On vit avant tout pour soi et ses proches. Il s’agit surtout de s’assurer les revenus nécessaires en ôtant le superflu, donc les contraintes des embauches, de la gestion des contrats afférents. Le lifestyle entrepreneur privilégie les partenariats de courts ou moyens termes avec d’autres indépendants plutôt que le contrat salarial.

Entre tous les autres, ce constat me semble le plus notable : il témoigne à la fois d’une méfiance envers le monde salarié, mais envers la société dans son ensemble, qui impose contrainte de temps et d’espace, voir même absence de réalisation de soi et contrats de travail précaire. Il témoigne d’un nouveau vivre ensemble dans une démarche hyper individualiste, dans laquelle l’individu – entrepreneur réfléchit sans cesse à ses compétences, au métier qu’il peut proposer et avance, chemin faisant, pour son bien être et celui de son entourage.

Le rejet d’un capitalisme stagnant et incertain

Présentée comme telle, cette pratique est à la fois idyllique (l’individu fait ce qu’il veut et est « enfin » libéré de la contrainte du travail pour vivre) et potentiellement condamnable sur un plan moral pour certains (on s’inscrit dans une démarche individualiste).

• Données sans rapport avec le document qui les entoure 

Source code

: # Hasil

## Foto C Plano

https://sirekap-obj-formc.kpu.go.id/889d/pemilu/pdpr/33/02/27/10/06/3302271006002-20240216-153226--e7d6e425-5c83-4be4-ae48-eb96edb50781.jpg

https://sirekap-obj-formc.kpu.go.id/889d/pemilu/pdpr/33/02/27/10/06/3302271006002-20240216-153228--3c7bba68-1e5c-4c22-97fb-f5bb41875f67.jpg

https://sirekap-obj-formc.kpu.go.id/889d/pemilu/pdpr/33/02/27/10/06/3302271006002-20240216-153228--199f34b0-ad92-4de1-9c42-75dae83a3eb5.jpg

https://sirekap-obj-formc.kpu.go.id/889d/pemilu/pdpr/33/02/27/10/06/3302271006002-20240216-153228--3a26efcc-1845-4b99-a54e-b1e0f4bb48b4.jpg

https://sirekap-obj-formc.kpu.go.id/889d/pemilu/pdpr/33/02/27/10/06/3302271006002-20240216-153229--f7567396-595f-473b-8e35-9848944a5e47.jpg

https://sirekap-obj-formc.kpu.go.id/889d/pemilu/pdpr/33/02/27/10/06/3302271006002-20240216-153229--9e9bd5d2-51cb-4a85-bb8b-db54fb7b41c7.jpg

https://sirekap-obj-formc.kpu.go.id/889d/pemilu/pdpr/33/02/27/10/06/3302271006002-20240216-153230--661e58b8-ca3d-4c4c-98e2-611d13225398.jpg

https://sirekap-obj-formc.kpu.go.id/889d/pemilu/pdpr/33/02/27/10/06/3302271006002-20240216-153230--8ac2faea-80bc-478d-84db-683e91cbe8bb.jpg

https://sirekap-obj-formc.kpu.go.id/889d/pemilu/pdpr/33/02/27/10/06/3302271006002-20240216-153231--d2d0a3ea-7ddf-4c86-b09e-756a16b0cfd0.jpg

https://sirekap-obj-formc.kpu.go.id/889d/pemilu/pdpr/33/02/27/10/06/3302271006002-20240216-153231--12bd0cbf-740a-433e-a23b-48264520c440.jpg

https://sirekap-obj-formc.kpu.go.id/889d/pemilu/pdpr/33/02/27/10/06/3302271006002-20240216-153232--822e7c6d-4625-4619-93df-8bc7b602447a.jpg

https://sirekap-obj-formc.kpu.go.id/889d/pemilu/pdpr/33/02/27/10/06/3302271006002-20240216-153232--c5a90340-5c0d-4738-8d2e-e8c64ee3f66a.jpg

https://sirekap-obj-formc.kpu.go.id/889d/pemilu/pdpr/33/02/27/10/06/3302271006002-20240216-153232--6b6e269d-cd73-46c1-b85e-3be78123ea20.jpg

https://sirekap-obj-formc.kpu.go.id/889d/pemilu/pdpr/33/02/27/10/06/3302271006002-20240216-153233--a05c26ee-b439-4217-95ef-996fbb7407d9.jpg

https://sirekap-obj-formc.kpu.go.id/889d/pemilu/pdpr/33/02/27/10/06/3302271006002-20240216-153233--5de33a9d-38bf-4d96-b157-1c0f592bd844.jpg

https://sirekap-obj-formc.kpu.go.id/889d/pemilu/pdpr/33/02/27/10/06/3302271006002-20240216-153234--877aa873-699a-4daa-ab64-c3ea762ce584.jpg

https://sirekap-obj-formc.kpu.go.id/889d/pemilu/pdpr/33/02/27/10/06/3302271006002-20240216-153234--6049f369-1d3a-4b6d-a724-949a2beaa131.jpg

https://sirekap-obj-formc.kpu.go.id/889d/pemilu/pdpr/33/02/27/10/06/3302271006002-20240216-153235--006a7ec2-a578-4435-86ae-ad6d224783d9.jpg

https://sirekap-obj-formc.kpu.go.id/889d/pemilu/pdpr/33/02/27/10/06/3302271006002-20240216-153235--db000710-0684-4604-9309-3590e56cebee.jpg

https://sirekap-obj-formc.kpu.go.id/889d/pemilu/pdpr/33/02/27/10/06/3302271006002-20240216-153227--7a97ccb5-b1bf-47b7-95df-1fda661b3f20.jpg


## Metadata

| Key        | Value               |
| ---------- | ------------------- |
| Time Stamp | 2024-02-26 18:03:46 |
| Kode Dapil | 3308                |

Les exemples cités sont autant de success story ne peuvent cacher mon dernier constat.

En effet, le lifestyle entrepreneurship peut s’avérer être un véritable cauchemar … si les clients ne sont pas au rendez-vous, l’activité rémunérée n’existe pas ; si les revenus générés ne permettent pas de vivre, et encore moins de s’offrir une protection sociale minimale ; si les activités secondaires n’existent pas car l’individu s’épuise au travail…

Ces cas représentent plus de 50 % des entretiens que je réalise avec ces entrepreneurs… La plupart du temps, ces situations sont dues à un retournement non anticipé de la conjoncture économique ou à un mauvais modèle économique, parfois à un individu intelligent, mais mal armé pour agir seul, même en réseau…

« L’entrepreneuriat lifestyle » est le symptôme d’un mode de pensée où tout repose sur l’individu et à sa capacité à se réaliser seul, éventuellement avec des aides ponctuelles ou du réseau. Pour autant, il reste de l’entrepreneuriat, qui repose sur une démarche de construction d’activité en rajoutant deux enjeux : les changements d’unités de temps et de lieu. Sa bonne réalisation implique donc, comme toute démarche entrepreneuriale, un apprentissage, donc un accompagnement.

Pour autant, elle exprime la volonté de ceux qui s’y engagent de se désengager d’une entreprise qu’ils perçoivent comme trop contraignante en termes de missions à réaliser, mais aussi en termes de modalités de travail. Si tous les cerveaux de la société décident de ne plus adhérer à la logique de ce que certains chercheurs nomment la « contrainte souple », les responsables d’entreprises aux structures traditionnelles vont devoir envisager un renouvellement de leurs pratiques pour les retenir.